SOURCE MATERIAL
-- Opening Marker --

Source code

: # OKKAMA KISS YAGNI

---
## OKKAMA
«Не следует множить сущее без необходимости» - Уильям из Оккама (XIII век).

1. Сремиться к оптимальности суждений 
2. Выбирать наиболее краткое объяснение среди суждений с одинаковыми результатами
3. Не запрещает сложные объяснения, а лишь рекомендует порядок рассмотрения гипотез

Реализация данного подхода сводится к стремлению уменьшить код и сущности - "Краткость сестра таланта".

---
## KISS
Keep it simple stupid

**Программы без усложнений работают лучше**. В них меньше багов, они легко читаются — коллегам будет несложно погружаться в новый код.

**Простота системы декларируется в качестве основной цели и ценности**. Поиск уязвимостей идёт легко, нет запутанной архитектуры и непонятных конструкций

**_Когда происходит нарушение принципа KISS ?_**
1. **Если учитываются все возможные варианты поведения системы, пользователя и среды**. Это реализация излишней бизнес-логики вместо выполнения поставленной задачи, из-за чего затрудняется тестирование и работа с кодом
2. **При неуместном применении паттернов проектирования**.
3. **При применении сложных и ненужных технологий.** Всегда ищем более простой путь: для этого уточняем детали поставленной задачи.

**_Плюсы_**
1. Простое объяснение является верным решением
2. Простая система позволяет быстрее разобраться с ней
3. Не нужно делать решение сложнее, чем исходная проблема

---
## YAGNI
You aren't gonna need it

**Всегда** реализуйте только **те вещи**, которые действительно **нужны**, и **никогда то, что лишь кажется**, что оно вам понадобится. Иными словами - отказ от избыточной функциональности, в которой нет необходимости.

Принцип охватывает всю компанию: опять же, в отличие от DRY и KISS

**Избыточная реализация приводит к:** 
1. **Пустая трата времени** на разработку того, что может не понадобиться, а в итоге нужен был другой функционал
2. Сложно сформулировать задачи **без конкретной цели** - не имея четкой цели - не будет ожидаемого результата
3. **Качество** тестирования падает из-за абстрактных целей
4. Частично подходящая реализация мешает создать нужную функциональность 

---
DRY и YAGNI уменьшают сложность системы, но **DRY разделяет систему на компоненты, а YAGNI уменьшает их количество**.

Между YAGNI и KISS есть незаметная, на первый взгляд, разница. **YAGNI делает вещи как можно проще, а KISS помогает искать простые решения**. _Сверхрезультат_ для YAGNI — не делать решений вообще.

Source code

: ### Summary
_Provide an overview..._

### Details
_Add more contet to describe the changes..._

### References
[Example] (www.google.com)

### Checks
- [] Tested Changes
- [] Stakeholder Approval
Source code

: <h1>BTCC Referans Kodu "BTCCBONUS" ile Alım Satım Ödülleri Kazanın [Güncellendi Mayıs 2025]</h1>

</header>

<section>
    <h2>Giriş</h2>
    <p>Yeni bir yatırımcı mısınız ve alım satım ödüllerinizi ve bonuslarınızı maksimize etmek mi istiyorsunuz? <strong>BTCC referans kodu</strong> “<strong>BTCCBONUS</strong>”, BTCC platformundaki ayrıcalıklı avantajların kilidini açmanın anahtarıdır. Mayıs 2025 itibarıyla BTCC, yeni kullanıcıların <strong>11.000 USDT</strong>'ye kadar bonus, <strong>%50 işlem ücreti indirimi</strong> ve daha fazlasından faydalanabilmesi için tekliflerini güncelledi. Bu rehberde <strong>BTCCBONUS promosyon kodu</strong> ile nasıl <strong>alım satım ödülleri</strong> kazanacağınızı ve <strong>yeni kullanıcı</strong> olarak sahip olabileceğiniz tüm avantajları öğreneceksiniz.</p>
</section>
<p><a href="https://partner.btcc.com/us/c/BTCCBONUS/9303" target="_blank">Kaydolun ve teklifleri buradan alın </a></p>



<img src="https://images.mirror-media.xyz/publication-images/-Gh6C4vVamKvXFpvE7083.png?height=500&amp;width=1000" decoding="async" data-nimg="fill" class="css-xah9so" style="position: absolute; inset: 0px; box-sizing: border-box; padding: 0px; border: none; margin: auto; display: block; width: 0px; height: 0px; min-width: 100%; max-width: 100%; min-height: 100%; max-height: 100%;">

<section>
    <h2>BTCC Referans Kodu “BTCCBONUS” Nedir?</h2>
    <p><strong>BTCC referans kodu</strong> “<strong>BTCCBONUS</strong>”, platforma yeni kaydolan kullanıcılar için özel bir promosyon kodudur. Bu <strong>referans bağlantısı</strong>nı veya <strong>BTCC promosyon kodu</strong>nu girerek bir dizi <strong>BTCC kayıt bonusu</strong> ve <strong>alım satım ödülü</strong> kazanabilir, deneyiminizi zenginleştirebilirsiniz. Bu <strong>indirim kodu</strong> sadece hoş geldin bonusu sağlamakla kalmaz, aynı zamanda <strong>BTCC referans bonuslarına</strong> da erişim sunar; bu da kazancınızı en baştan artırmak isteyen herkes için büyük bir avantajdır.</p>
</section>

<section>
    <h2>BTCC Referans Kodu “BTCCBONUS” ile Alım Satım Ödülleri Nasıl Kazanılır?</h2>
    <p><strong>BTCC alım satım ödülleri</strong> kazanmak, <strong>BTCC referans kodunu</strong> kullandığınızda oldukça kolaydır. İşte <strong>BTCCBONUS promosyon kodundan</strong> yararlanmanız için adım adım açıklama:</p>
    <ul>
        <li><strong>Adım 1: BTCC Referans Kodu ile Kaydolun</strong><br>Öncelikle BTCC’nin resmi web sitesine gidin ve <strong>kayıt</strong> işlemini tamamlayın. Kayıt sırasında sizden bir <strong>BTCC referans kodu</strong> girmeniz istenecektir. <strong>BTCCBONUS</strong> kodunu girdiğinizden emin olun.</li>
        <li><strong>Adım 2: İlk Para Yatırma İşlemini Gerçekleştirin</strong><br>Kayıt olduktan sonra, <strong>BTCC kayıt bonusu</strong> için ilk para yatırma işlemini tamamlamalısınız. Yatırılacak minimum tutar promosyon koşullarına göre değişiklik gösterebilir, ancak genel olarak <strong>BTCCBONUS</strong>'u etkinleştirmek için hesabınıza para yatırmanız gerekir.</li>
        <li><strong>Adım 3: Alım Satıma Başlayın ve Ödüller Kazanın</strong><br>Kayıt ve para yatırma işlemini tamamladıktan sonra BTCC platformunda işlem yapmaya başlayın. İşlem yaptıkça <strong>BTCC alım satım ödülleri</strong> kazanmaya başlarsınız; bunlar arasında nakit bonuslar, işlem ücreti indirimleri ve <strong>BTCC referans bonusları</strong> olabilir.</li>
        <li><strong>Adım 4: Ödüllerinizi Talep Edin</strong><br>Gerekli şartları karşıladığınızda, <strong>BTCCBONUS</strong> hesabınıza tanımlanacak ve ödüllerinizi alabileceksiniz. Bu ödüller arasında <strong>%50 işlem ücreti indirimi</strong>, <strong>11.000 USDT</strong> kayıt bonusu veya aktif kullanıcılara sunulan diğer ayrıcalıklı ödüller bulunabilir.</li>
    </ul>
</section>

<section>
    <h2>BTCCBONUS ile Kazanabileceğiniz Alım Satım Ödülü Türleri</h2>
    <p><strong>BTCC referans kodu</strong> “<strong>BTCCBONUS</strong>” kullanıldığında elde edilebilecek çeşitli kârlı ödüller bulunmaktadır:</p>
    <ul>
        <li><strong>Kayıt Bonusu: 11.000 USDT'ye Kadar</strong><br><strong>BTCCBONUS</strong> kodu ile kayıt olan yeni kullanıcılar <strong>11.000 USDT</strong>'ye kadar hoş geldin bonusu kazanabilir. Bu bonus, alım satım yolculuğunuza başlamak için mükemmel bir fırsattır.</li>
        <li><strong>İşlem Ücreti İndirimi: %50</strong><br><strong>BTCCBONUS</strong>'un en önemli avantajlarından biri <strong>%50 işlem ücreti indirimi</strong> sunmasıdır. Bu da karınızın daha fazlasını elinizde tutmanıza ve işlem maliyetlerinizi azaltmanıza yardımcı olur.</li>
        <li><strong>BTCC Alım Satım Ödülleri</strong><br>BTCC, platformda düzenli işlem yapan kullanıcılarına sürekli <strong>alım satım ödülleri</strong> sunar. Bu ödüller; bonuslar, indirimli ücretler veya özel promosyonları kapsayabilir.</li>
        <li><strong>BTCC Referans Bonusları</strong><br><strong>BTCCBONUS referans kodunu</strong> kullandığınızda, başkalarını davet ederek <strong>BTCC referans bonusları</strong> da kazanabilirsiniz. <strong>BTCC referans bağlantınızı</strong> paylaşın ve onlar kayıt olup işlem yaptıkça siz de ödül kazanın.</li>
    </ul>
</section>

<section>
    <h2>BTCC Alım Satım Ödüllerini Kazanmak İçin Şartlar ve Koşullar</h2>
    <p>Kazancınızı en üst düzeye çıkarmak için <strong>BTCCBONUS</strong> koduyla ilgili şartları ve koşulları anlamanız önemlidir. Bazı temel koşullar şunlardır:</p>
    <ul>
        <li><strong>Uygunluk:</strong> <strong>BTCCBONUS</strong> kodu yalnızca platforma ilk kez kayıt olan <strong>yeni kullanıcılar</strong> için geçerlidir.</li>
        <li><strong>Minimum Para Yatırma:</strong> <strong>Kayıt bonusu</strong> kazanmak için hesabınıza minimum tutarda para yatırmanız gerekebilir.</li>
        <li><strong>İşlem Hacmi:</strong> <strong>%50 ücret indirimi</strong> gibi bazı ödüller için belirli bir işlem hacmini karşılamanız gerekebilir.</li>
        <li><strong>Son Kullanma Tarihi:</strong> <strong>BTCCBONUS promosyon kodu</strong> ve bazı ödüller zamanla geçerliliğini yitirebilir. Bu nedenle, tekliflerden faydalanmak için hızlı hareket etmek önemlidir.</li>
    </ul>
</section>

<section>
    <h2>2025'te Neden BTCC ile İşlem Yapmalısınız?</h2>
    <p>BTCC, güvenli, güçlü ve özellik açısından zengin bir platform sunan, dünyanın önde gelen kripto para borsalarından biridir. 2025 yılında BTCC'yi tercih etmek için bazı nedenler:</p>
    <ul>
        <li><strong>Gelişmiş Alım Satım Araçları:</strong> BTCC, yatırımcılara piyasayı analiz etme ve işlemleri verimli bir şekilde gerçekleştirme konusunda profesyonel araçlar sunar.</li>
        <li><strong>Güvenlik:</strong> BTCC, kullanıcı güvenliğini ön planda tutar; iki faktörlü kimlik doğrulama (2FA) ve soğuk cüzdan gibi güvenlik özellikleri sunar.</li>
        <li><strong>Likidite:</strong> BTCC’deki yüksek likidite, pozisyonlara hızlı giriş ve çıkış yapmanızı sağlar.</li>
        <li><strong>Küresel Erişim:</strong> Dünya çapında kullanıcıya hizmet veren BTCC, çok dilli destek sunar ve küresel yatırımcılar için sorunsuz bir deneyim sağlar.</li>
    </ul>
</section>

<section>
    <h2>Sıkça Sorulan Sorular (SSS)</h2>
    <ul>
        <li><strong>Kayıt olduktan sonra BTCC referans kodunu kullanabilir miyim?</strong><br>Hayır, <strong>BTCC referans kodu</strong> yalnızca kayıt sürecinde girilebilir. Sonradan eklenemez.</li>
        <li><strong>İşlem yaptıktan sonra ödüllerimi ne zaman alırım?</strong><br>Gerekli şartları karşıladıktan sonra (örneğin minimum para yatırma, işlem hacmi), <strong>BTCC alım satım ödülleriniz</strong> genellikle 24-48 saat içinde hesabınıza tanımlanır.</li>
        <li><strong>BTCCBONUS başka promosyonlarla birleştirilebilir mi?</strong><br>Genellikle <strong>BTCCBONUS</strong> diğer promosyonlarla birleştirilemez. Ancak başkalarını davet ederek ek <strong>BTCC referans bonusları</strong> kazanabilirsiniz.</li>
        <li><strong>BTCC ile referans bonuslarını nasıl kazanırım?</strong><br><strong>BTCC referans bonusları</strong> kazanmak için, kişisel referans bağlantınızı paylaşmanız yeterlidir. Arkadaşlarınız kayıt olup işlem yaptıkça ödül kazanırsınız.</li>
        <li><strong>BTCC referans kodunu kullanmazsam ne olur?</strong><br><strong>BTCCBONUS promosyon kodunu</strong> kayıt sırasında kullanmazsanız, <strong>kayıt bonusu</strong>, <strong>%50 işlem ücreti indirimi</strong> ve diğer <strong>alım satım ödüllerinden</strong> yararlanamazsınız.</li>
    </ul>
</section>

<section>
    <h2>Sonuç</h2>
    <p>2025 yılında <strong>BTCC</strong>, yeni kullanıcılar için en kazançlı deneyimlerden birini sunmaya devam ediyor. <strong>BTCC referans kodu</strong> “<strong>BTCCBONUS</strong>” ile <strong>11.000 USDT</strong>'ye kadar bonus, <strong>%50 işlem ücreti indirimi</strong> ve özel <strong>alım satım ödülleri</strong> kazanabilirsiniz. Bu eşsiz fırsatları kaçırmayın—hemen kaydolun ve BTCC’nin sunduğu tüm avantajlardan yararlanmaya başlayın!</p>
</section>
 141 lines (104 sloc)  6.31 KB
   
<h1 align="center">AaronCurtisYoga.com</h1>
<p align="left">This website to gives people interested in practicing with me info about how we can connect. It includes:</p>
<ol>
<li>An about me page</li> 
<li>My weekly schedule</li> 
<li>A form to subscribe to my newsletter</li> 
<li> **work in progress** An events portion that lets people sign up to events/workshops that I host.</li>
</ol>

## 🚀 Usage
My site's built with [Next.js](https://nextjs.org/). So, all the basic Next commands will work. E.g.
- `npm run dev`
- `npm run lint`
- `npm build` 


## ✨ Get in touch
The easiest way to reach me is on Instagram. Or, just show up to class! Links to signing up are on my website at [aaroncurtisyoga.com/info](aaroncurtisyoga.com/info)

-- Closing Marker --

TASK STATEMENT
In the listing above, find the line with "принципа KISS ?_**" and the line with "You aren't gonna need it"; output exactly those lines and all lines between them.

ANSWER SECTION
**_Когда происходит нарушение принципа KISS ?_**
1. **Если учитываются все возможные варианты поведения системы, пользователя и среды**. Это реализация излишней бизнес-логики вместо выполнения поставленной задачи, из-за чего затрудняется тестирование и работа с кодом
2. **При неуместном применении паттернов проектирования**.
3. **При применении сложных и ненужных технологий.** Всегда ищем более простой путь: для этого уточняем детали поставленной задачи.

**_Плюсы_**
1. Простое объяснение является верным решением
2. Простая система позволяет быстрее разобраться с ней
3. Не нужно делать решение сложнее, чем исходная проблема

---
## YAGNI
You aren't gonna need it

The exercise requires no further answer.